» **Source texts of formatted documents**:
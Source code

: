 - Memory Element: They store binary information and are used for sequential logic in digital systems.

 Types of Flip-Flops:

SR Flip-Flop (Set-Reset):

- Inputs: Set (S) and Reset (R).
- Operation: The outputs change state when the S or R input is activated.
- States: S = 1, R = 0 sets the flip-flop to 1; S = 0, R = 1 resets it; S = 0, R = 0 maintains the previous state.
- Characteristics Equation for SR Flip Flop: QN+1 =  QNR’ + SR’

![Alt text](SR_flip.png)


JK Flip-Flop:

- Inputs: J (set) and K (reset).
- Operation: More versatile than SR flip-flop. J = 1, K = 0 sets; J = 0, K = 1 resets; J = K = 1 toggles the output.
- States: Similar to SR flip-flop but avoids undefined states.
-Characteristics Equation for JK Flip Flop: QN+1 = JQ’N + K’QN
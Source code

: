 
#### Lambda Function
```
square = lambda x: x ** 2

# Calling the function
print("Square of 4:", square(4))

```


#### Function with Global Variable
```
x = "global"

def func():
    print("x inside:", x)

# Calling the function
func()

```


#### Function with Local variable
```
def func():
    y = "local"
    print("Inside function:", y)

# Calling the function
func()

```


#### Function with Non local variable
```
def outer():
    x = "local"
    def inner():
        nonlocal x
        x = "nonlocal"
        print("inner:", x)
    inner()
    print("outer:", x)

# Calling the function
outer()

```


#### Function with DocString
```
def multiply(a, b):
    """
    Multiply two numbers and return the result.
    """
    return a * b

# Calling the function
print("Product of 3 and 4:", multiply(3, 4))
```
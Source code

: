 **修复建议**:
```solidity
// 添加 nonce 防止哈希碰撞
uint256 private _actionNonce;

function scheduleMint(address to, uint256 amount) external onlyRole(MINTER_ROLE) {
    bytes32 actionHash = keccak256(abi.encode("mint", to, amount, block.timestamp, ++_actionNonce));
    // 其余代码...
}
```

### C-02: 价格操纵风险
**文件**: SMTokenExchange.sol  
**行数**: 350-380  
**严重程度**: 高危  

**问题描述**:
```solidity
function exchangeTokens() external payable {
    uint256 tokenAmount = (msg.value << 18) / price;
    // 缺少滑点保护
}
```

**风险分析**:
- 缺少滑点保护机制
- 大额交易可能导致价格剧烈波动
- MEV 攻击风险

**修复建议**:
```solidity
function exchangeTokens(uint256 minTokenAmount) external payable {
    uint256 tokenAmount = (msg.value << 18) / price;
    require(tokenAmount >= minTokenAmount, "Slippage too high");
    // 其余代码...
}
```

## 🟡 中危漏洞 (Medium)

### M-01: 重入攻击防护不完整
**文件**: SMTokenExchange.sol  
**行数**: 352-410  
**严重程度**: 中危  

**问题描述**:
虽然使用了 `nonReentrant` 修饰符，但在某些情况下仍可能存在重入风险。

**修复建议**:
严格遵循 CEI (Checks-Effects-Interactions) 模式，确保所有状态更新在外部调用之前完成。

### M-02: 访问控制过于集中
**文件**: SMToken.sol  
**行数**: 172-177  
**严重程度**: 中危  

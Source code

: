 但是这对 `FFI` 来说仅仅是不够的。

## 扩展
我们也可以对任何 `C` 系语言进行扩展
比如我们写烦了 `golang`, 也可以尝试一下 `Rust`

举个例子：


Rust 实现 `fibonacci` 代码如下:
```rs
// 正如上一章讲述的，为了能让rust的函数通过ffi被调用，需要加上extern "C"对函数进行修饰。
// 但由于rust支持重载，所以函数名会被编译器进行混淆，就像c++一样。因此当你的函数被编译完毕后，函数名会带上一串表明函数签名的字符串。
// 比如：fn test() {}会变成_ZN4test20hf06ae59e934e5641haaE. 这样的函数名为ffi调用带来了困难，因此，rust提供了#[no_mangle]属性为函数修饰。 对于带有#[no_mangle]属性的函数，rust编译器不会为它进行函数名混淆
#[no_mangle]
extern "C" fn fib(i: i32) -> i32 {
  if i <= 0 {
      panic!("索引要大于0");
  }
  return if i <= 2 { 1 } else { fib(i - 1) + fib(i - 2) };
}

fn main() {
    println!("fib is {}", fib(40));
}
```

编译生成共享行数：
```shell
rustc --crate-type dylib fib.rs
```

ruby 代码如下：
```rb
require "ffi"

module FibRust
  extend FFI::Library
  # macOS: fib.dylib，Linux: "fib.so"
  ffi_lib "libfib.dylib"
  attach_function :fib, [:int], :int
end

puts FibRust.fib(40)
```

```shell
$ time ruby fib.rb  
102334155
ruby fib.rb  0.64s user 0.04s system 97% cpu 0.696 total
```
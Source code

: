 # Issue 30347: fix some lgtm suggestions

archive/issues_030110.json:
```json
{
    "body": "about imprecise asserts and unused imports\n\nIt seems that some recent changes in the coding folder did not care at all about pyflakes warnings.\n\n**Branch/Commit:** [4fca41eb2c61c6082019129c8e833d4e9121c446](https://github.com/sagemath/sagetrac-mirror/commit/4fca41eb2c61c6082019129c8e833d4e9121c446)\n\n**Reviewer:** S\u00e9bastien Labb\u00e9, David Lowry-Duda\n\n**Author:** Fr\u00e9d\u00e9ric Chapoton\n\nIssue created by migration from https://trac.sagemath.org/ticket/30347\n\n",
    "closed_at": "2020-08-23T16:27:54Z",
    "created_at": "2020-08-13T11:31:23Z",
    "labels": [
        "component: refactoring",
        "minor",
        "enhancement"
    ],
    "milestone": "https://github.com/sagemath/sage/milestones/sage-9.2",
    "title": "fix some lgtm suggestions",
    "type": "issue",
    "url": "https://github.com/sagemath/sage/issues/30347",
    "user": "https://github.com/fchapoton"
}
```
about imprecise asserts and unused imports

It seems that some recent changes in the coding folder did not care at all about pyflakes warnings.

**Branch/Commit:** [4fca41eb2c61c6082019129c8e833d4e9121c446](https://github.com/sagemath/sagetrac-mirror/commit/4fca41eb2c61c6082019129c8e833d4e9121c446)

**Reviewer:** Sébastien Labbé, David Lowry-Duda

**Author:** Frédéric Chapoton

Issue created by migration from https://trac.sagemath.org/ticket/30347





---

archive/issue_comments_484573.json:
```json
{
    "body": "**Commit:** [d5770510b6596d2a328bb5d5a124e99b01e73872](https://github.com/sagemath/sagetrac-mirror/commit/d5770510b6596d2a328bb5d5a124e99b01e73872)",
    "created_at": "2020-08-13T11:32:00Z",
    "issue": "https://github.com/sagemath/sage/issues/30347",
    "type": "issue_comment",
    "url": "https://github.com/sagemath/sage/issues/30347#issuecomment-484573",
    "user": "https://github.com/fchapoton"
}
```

» **TASK ITEM**: Which of the lines above mention the word "archive"? Pull those lines out.

» **ANSWER FOR THE TASK**:
archive/issues_030110.json:
archive/issue_comments_484573.json:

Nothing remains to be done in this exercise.